The Honourable Gerry Byrne, Minister of Fisheries and Land Resources, provided an update today at the Newfoundland and Labrador Federation of Agriculture’s annual general meeting on a collaborative research project to support Newfoundland and Labrador farmers in applying sustainable agriculture practices in cool-climate, boreal ecosystems.
The Provincial Government is collaborating with Agriculture and Agri-Food Canada, along with Grenfell Campus, Memorial University, and Corner Brook Pulp and Paper Ltd., on a two-year, $1.3-million project to help maximize Newfoundland and Labrador’s cool-climate growing conditions, while protecting the environment, increasing agriculture production and utilizing the by-products of other natural resource industries. Project details are provided in the backgrounder below.

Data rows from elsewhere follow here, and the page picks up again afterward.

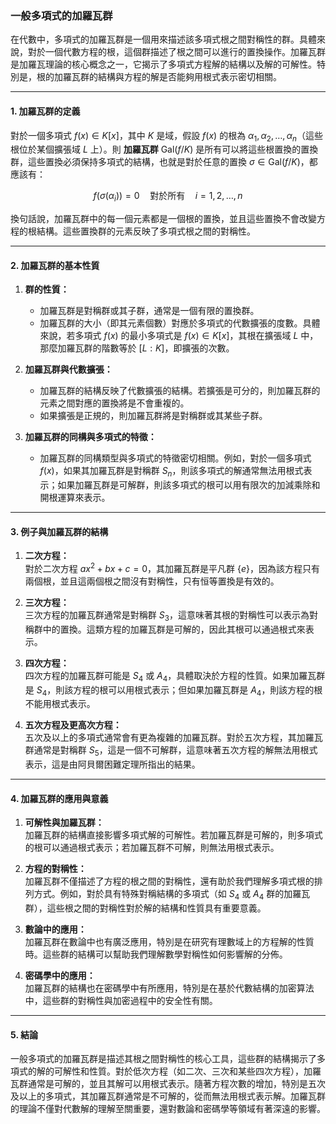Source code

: ### **一般多項式的加羅瓦群**

在代數中，多項式的加羅瓦群是一個用來描述該多項式根之間對稱性的群。具體來說，對於一個代數方程的根，這個群描述了根之間可以進行的置換操作。加羅瓦群是加羅瓦理論的核心概念之一，它揭示了多項式方程解的結構以及解的可解性。特別是，根的加羅瓦群的結構與方程的解是否能夠用根式表示密切相關。

---

#### **1. 加羅瓦群的定義**

對於一個多項式 $f(x) \in K[x]$，其中 $K$ 是域，假設 $f(x)$ 的根為 $\alpha_1, \alpha_2, \dots, \alpha_n$（這些根位於某個擴張域 $L$ 上）。則 **加羅瓦群** $\text{Gal}(f/K)$ 是所有可以將這些根置換的置換群，這些置換必須保持多項式的結構，也就是對於任意的置換 $\sigma \in \text{Gal}(f/K)$，都應該有：

$$
f(\sigma(\alpha_i)) = 0 \quad \text{對於所有} \quad i = 1, 2, \dots, n
$$

換句話說，加羅瓦群中的每一個元素都是一個根的置換，並且這些置換不會改變方程的根結構。這些置換群的元素反映了多項式根之間的對稱性。

---

#### **2. 加羅瓦群的基本性質**

1. **群的性質：**
   - 加羅瓦群是對稱群或其子群，通常是一個有限的置換群。
   - 加羅瓦群的大小（即其元素個數）對應於多項式的代數擴張的度數。具體來說，若多項式 $f(x)$ 的最小多項式是 $f(x) \in K[x]$，其根在擴張域 $L$ 中，那麼加羅瓦群的階數等於 $[L : K]$，即擴張的次數。

2. **加羅瓦群與代數擴張：**
   - 加羅瓦群的結構反映了代數擴張的結構。若擴張是可分的，則加羅瓦群的元素之間對應的置換將是不會重複的。
   - 如果擴張是正規的，則加羅瓦群將是對稱群或其某些子群。

3. **加羅瓦群的同構與多項式的特徵：**
   - 加羅瓦群的同構類型與多項式的特徵密切相關。例如，對於一個多項式 $f(x)$，如果其加羅瓦群是對稱群 $S_n$，則該多項式的解通常無法用根式表示；如果加羅瓦群是可解群，則該多項式的根可以用有限次的加減乘除和開根運算來表示。

---

#### **3. 例子與加羅瓦群的結構**

1. **二次方程：**  
   對於二次方程 $ax^2 + bx + c = 0$，其加羅瓦群是平凡群 $\{ e \}$，因為該方程只有兩個根，並且這兩個根之間沒有對稱性，只有恒等置換是有效的。

2. **三次方程：**  
   三次方程的加羅瓦群通常是對稱群 $S_3$，這意味著其根的對稱性可以表示為對稱群中的置換。這類方程的加羅瓦群是可解的，因此其根可以通過根式來表示。

3. **四次方程：**  
   四次方程的加羅瓦群可能是 $S_4$ 或 $A_4$，具體取決於方程的性質。如果加羅瓦群是 $S_4$，則該方程的根可以用根式表示；但如果加羅瓦群是 $A_4$，則該方程的根不能用根式表示。

4. **五次方程及更高次方程：**  
   五次及以上的多項式通常會有更為複雜的加羅瓦群。對於五次方程，其加羅瓦群通常是對稱群 $S_5$，這是一個不可解群，這意味著五次方程的解無法用根式表示，這是由阿貝爾困難定理所指出的結果。

---

#### **4. 加羅瓦群的應用與意義**

1. **可解性與加羅瓦群：**  
   加羅瓦群的結構直接影響多項式解的可解性。若加羅瓦群是可解的，則多項式的根可以通過根式表示；若加羅瓦群不可解，則無法用根式表示。

2. **方程的對稱性：**  
   加羅瓦群不僅描述了方程的根之間的對稱性，還有助於我們理解多項式根的排列方式。例如，對於具有特殊對稱結構的多項式（如 $S_4$ 或 $A_4$ 群的加羅瓦群），這些根之間的對稱性對於解的結構和性質具有重要意義。

3. **數論中的應用：**  
   加羅瓦群在數論中也有廣泛應用，特別是在研究有理數域上的方程解的性質時。這些群的結構可以幫助我們理解數學對稱性如何影響解的分佈。

4. **密碼學中的應用：**  
   加羅瓦群的結構也在密碼學中有所應用，特別是在基於代數結構的加密算法中，這些群的對稱性與加密過程中的安全性有關。

---

#### **5. 結論**

一般多項式的加羅瓦群是描述其根之間對稱性的核心工具，這些群的結構揭示了多項式的解的可解性和性質。對於低次方程（如二次、三次和某些四次方程），加羅瓦群通常是可解的，並且其解可以用根式表示。隨著方程次數的增加，特別是五次及以上的多項式，其加羅瓦群通常是不可解的，從而無法用根式表示解。加羅瓦群的理論不僅對代數解的理解至關重要，還對數論和密碼學等領域有著深遠的影響。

The project is funded under the $25-million, three-year (2018-21), federal Agricultural Clean Technology Program, and will receive a federal investment of $557,509 from Agriculture and Agri-Food Canada, and a $773,376-provincial commitment provided by the departments of Fisheries and Land Resources, and Tourism, Culture, Industry and Innovation, along with investments from Memorial University and Corner Brook Pulp and Paper.

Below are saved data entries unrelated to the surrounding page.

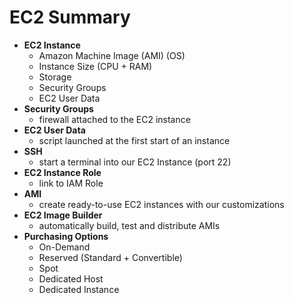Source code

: # EC2 Summary

- **EC2 Instance**
    - Amazon Machine Image (AMI) (OS)
    - Instance Size (CPU + RAM)
    - Storage
    - Security Groups
    - EC2 User Data
- **Security Groups**
    - firewall attached to the EC2 instance
- **EC2 User Data**
    - script launched at the first start of an instance
- **SSH**
    - start a terminal into our EC2 Instance (port 22)
- **EC2 Instance Role**
    - link to IAM Role
- **AMI**
    - create ready-to-use EC2 instances with our customizations
- **EC2 Image Builder**
    - automatically build, test and distribute AMIs
- **Purchasing Options**
    - On-Demand
    - Reserved (Standard + Convertible)
    - Spot
    - Dedicated Host
    - Dedicated Instance

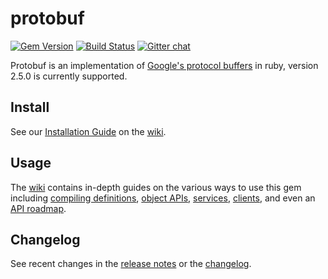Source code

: # protobuf

[![Gem Version](https://badge.fury.io/rb/protobuf.svg)](http://badge.fury.io/rb/protobuf)
[![Build Status](https://secure.travis-ci.org/localshred/protobuf.svg?branch=master)](https://travis-ci.org/localshred/protobuf)
[![Gitter chat](https://badges.gitter.im/localshred/protobuf.svg)](https://gitter.im/localshred/protobuf)

Protobuf is an implementation of [Google's protocol buffers][google-pb] in ruby, version 2.5.0 is currently supported.

## Install

See our [Installation Guide][] on the [wiki][].

## Usage

The [wiki][] contains in-depth guides on the various ways to use this gem
including [compiling definitions][], [object APIs][], [services][], [clients][], and even
an [API roadmap][].

## Changelog

See recent changes in the [release notes][] or the [changelog][].

  [google-pb]:             http://code.google.com/p/protobuf "Google Protocol Buffers"
  [wiki]:                  https://github.com/localshred/protobuf/wiki "Wiki home page"
  [Installation Guide]:    https://github.com/localshred/protobuf/wiki/Installation "Installation guide"
  [compiling definitions]: https://github.com/localshred/protobuf/wiki/Compiling-Definitions "Compiling guide"
  [object APIs]:           https://github.com/localshred/protobuf/wiki/Messages-&-Enums "Message & Enum object APIs guide"
  [services]:              https://github.com/localshred/protobuf/wiki/Services "Services object API guide"
  [clients]:               https://github.com/localshred/protobuf/wiki/Clients "Client object API guide"
  [API roadmap]:           https://github.com/localshred/protobuf/wiki/API-Roadmap "API Roadmap guide"
  [release notes]:         https://github.com/localshred/protobuf/releases "Release notes"
  [changelog]:             https://github.com/localshred/protobuf/blob/master/CHANGES.md "CHANGES.md"
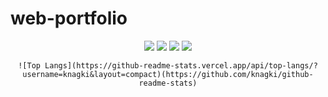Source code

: # web-portfolio
<div align="center">
	<img src="https://img.shields.io/badge/java-007396?style=flat&logo=Java&logoColor=white" />
	<img src="https://img.shields.io/badge/spring-6DB33F?style=flat&logo=Spring&logoColor=white" />
	<img src="https://img.shields.io/badge/HTML5-E34F26?style=flat&logo=HTML5&logoColor=white" />
	<img src="https://img.shields.io/badge/CSS3-1572B6?style=flat&logo=CSS3&logoColor=white" />		

	![Top Langs](https://github-readme-stats.vercel.app/api/top-langs/?username=knagki&layout=compact)(https://github.com/knagki/github-readme-stats)
</div>

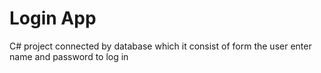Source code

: # Login App
C# project connected by database  which it consist of form the user enter name and password to log in 
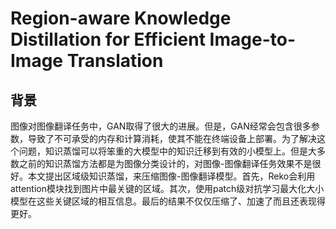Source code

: # Region-aware Knowledge Distillation for Efficient Image-to-Image Translation

## 背景

图像对图像翻译任务中，GAN取得了很大的进展。但是，GAN经常会包含很多参数，导致了不可承受的内存和计算消耗，使其不能在终端设备上部署。为了解决这个问题，知识蒸馏可以将笨重的大模型中的知识迁移到有效的小模型上。但是大多数之前的知识蒸馏方法都是为图像分类设计的，对图像-图像翻译任务效果不是很好。本文提出区域级知识蒸馏，来压缩图像-图像翻译模型。首先，Reko会利用attention模块找到图片中最关键的区域。其次，使用patch级对抗学习最大化大小模型在这些关键区域的相互信息。最后的结果不仅仅压缩了、加速了而且还表现得更好。

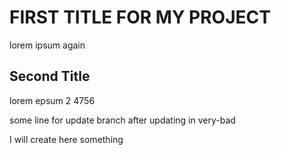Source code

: # FIRST TITLE FOR MY PROJECT

lorem ipsum again

## Second Title

lorem epsum 2 4756

some line for update branch after updating in very-bad

I will create here something
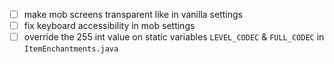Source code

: - [ ] make mob screens transparent like in vanilla settings
- [ ] fix keyboard accessibility in mob settings
- [ ] override the 255 int value on static variables `LEVEL_CODEC` & `FULL_CODEC` in `ItemEnchantments.java`
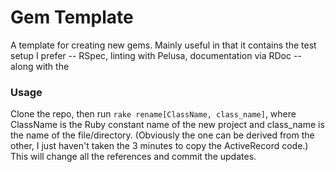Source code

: # Gem Template

A template for creating new gems.  Mainly useful in that it contains the test setup I prefer -- RSpec, linting with Pelusa, documentation via RDoc -- along with the

### Usage

Clone the repo, then run `rake rename[ClassName, class_name]`, where ClassName is the Ruby constant name of the new project and class_name is the name of the file/directory.  (Obviously the one can be derived from the other, I just haven't taken the 3 minutes to copy the ActiveRecord code.)  This will change all the references and commit the updates.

The project supports commitments outlined in The Way Forward to expand agricultural production, ensure environmental and social sustainability, and prioritize food security and sufficiency. It will also meet provincial commitments through the Agriculture Sector Work Plan to collaborate with farmers in advancing northern agriculture research, and the Aquaculture Sector Work Plan to conduct research that advances opportunities to fully utilize materials in the provincial aquaculture industry. Newfoundland and Labrador’s Climate Change Action Plan also focuses on commitments to reduce greenhouse gas emissions from agriculture and forestry operations, enhance carbon sequestration, and provide supports to enhance resilience to the impacts of climate change.

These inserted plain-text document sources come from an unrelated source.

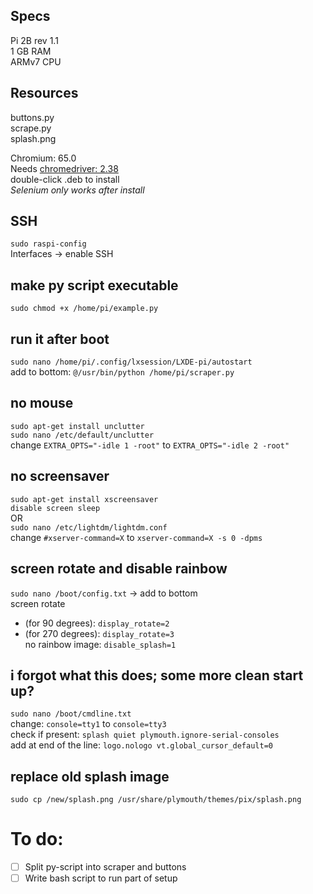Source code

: ## Specs
Pi 2B rev 1.1  
1 GB RAM  
ARMv7 CPU  

## Resources
buttons.py  
scrape.py  
splash.png  

Chromium: 65.0  
Needs [chromedriver: 2.38](https://launchpad.net/ubuntu/trusty/+package/chromium-chromedriver)  
double-click .deb to install  
_Selenium only works after install_  

## SSH
`sudo raspi-config`  
Interfaces -> enable SSH  

## make py script executable
`sudo chmod +x /home/pi/example.py`  

## run it after boot
`sudo nano /home/pi/.config/lxsession/LXDE-pi/autostart`  
add to bottom: `@/usr/bin/python /home/pi/scraper.py`  

## no mouse
`sudo apt-get install unclutter`  
`sudo nano /etc/default/unclutter`  
change `EXTRA_OPTS="-idle 1 -root"` to `EXTRA_OPTS="-idle 2 -root"`  

## no screensaver
`sudo apt-get install xscreensaver`  
`disable screen sleep`  
OR  
`sudo nano /etc/lightdm/lightdm.conf`  
change `#xserver-command=X` to `xserver-command=X -s 0 -dpms`  

## screen rotate and disable rainbow
`sudo nano /boot/config.txt` -> add to bottom  
screen rotate  
* (for 90 degrees): `display_rotate=2`  
* (for 270 degrees): `display_rotate=3`  
no rainbow image: `disable_splash=1`  

## i forgot what this does; some more clean start up?
`sudo nano /boot/cmdline.txt`  
change: `console=tty1`  to  `console=tty3`  
check if present: `splash quiet plymouth.ignore-serial-consoles`  
add at end of the line: `logo.nologo vt.global_cursor_default=0`  

## replace old splash image
`sudo cp /new/splash.png /usr/share/plymouth/themes/pix/splash.png`  

# To do:
- [ ] Split py-script into scraper and buttons
- [ ] Write bash script to run part of setup
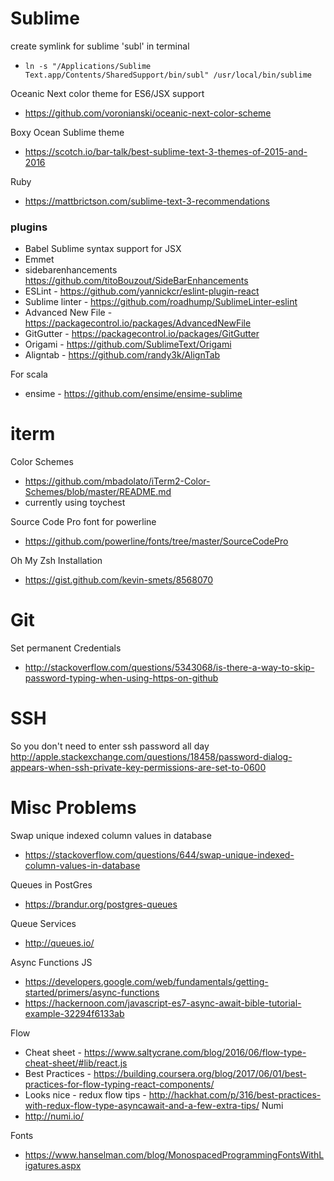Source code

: 
# Sublime

create symlink for sublime 'subl' in terminal
 * `ln -s "/Applications/Sublime Text.app/Contents/SharedSupport/bin/subl" /usr/local/bin/sublime`

Oceanic Next color theme for ES6/JSX support
 * https://github.com/voronianski/oceanic-next-color-scheme

Boxy Ocean Sublime theme
* https://scotch.io/bar-talk/best-sublime-text-3-themes-of-2015-and-2016

Ruby
* https://mattbrictson.com/sublime-text-3-recommendations

### plugins
* Babel Sublime syntax support for JSX
* Emmet
* sidebarenhancements https://github.com/titoBouzout/SideBarEnhancements
* ESLint - https://github.com/yannickcr/eslint-plugin-react
* Sublime linter - https://github.com/roadhump/SublimeLinter-eslint
* Advanced New File - https://packagecontrol.io/packages/AdvancedNewFile
* GitGutter - https://packagecontrol.io/packages/GitGutter
* Origami - https://github.com/SublimeText/Origami
* Aligntab - https://github.com/randy3k/AlignTab

For scala
* ensime - https://github.com/ensime/ensime-sublime

# iterm

Color Schemes
* https://github.com/mbadolato/iTerm2-Color-Schemes/blob/master/README.md
* currently using toychest

Source Code Pro font for powerline
* https://github.com/powerline/fonts/tree/master/SourceCodePro

Oh My Zsh Installation
* https://gist.github.com/kevin-smets/8568070


# Git

Set permanent Credentials
* http://stackoverflow.com/questions/5343068/is-there-a-way-to-skip-password-typing-when-using-https-on-github


# SSH
So you don't need to enter ssh password all day
  http://apple.stackexchange.com/questions/18458/password-dialog-appears-when-ssh-private-key-permissions-are-set-to-0600

# Misc Problems

Swap unique indexed column values in database
* https://stackoverflow.com/questions/644/swap-unique-indexed-column-values-in-database

Queues in PostGres
* https://brandur.org/postgres-queues

Queue Services
* http://queues.io/

Async Functions JS 
* https://developers.google.com/web/fundamentals/getting-started/primers/async-functions
* https://hackernoon.com/javascript-es7-async-await-bible-tutorial-example-32294f6133ab

Flow
* Cheat sheet - https://www.saltycrane.com/blog/2016/06/flow-type-cheat-sheet/#lib/react.js
* Best Practices - https://building.coursera.org/blog/2017/06/01/best-practices-for-flow-typing-react-components/
* Looks nice - redux flow tips - http://hackhat.com/p/316/best-practices-with-redux-flow-type-asyncawait-and-a-few-extra-tips/
Numi
* http://numi.io/

Fonts
* https://www.hanselman.com/blog/MonospacedProgrammingFontsWithLigatures.aspx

“Newfoundland and Labrador’s cool climate and boreal ecosystem certainly pose challenges for our agriculture sector – but they also offer an excellent opportunity to build on our unique knowledge and strengths. Working with our partners, we are identifying and adapting Newfoundland and Labrador-specific research and development solutions that address our unique growing conditions, help us understand crop varieties and how they adapt, and employ management practices that make best use of the province’s arable land base. We look forward to reaping the benefits of this research for the province’s agricultural sector, and sharing our findings and practices with other cool-climate boreal growing regions.”
Honourable Gerry Byrne
Minister of Fisheries and Land Resources
“We are pleased to be a part of this collaborative research project in support of sustainable agriculture practices. The demand for clean technology and expertise is growing around the world, and here in Newfoundland and Labrador, we have a growing number of companies on the cutting edge of developing clean solutions.”
Honourable Bernard Davis
Minister of Tourism, Culture, Industry and Innovation
“Our Government launched the Clean Technology Program to partner on projects just like this. The province’s unique growing conditions present potential opportunities to diversify into new forms of agriculture, and today’s announcement will help achieve more sustainable, climate-specific production.”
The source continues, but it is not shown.